The risk markers identified in the present study have already been recognized as predictors for sudden death in patients with CHF [6]. BNP has also been reported as a significant predictor for sudden death in patients with CHF [8]. However, the prognostic power of the combined/accumulated risk markers is unclear. In patients with myocardial infarction, Richards et al. [9] reported that combined assessment of EF and BNP provided substantially better risk stratification than that provided by either alone. In patients with CHF, we also reported that high BNP was associated with an increased risk of sudden death when EF was reduced [3]. In patients with DCM, Grimm et al. [6] reported that the combination of EF<30% and NSVT was associated with an 8.2-fold risk of major arrhythmic events compared to patients with EF30% and no NSVT. The present study also indicated that combined risk markers are more important than isolated ones.

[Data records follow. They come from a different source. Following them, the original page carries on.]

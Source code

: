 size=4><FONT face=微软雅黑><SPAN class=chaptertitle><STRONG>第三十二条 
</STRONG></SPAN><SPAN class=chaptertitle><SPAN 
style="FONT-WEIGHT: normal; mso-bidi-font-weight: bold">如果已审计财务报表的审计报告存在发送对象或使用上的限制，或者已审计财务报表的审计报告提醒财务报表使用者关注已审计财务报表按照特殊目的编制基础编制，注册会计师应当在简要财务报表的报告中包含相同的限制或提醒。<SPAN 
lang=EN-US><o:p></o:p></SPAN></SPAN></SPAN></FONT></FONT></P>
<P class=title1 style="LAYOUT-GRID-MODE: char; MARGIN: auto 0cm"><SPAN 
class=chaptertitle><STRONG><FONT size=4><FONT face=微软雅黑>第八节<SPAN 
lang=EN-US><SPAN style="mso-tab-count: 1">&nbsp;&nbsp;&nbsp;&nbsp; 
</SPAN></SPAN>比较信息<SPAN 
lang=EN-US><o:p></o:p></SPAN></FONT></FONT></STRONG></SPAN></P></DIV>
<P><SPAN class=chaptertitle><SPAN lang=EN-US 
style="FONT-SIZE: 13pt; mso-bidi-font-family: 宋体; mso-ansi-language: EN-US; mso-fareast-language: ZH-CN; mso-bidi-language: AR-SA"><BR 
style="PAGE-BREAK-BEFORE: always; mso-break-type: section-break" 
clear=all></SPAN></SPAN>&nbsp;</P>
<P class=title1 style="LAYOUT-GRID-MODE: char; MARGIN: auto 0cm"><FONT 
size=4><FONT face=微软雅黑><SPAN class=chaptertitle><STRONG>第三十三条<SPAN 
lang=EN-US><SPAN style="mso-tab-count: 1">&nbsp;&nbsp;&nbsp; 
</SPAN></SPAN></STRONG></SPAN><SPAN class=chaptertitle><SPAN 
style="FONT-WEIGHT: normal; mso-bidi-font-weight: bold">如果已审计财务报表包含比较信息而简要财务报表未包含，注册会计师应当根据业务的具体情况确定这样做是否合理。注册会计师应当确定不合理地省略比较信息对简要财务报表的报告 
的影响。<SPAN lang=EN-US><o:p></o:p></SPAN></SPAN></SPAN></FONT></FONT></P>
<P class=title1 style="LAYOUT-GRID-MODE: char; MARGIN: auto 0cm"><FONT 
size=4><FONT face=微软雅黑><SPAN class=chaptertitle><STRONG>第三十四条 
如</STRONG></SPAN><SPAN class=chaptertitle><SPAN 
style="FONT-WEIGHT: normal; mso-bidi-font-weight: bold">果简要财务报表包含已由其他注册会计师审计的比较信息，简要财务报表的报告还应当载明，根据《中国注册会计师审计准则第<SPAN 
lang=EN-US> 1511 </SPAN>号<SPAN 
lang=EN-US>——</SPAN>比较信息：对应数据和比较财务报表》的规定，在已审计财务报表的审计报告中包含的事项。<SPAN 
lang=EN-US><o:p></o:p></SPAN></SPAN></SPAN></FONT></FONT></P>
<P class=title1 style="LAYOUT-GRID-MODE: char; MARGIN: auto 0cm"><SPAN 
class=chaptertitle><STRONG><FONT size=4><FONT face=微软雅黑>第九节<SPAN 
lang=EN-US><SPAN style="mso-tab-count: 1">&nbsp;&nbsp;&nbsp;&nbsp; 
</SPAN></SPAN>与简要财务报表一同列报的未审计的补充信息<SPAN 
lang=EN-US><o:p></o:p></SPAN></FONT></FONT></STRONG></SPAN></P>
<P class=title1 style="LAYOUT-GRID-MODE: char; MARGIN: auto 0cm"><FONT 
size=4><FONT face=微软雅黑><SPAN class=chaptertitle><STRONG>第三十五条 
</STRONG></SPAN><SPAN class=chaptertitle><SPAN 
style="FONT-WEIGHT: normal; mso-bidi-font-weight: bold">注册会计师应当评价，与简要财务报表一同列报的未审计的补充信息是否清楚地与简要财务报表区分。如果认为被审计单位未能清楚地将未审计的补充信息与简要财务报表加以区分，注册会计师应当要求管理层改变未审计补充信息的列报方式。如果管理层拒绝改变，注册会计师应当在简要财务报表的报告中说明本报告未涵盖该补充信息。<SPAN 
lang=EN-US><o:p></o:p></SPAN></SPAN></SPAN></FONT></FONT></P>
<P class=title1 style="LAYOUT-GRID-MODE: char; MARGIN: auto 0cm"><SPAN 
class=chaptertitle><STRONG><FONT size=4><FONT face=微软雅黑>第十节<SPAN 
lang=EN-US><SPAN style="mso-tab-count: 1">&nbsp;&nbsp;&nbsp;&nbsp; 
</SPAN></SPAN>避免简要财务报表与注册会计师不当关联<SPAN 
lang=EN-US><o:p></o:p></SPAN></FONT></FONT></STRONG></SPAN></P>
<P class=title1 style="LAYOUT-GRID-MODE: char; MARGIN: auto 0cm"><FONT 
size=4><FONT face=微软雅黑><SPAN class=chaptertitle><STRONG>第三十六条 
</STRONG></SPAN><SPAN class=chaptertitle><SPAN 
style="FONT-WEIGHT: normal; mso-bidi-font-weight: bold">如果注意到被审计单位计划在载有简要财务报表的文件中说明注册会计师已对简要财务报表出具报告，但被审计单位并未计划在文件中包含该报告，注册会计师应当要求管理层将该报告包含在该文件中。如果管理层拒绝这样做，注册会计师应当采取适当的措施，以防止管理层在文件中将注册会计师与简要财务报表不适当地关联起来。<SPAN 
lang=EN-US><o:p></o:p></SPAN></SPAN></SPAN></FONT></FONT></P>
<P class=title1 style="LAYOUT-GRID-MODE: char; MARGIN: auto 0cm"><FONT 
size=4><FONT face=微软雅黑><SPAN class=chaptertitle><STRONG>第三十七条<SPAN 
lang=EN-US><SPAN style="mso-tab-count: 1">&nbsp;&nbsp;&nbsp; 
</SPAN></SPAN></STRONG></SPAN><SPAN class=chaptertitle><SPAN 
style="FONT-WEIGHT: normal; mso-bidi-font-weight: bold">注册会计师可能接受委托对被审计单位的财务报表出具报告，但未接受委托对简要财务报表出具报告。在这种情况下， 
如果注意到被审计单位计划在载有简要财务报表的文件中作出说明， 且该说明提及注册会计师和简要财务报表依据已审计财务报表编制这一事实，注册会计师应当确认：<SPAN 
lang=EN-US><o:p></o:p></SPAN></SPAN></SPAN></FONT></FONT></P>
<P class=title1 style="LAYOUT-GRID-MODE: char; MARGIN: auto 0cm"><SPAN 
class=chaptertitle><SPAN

It is reasonable to assume that the incidence of sudden death will increase with the accumulation of significant risk markers, the present study demonstrated that the incidence of sudden death increased with the number of risk markers. That is, the cumulative incidence of sudden death substantially increased when patients accumulated 3 risk markers. The incidence of sudden death was 1.4% at 1 year and 2.8% at 2 years when the number of risk markers was 2 or less, but increased to 11.0% at 1 year and 20.0% at 2 years when the number of risk markers was 3 or more.
Because the main effect of individual risk markers did not enter the model after including the number of risk markers as a co-variable, the incidence of sudden death should be closely related to accumulation of risk markers, not to particular risk markers. Low EF appeared to be the single most important risk factor for sudden death in patients with ischaemic CHF [5] and DCM [6]. In the present study, however, the main effect of EF<30% did not enter the model after including the number of risk markers as co-variables. Thus, EF<30% may not have a particular power for predicting sudden death. We speculate that low EF is a powerful risk marker because the other risk markers tend to be present in patients with a low EF.
4.2. Predictive performance of the accumulated risk markers for sudden death
Accumulated number of risk markers3 appeared to have good predictive performance with a relatively high positive predictive value (PPV=0.20) and the highest negative predictive value (NPV=0.98), which are good characteristics for a screening test for sudden death. The predictive performance of EF<30% was relatively poor with a low PPV (0.12) and the lowest NPV (0.96).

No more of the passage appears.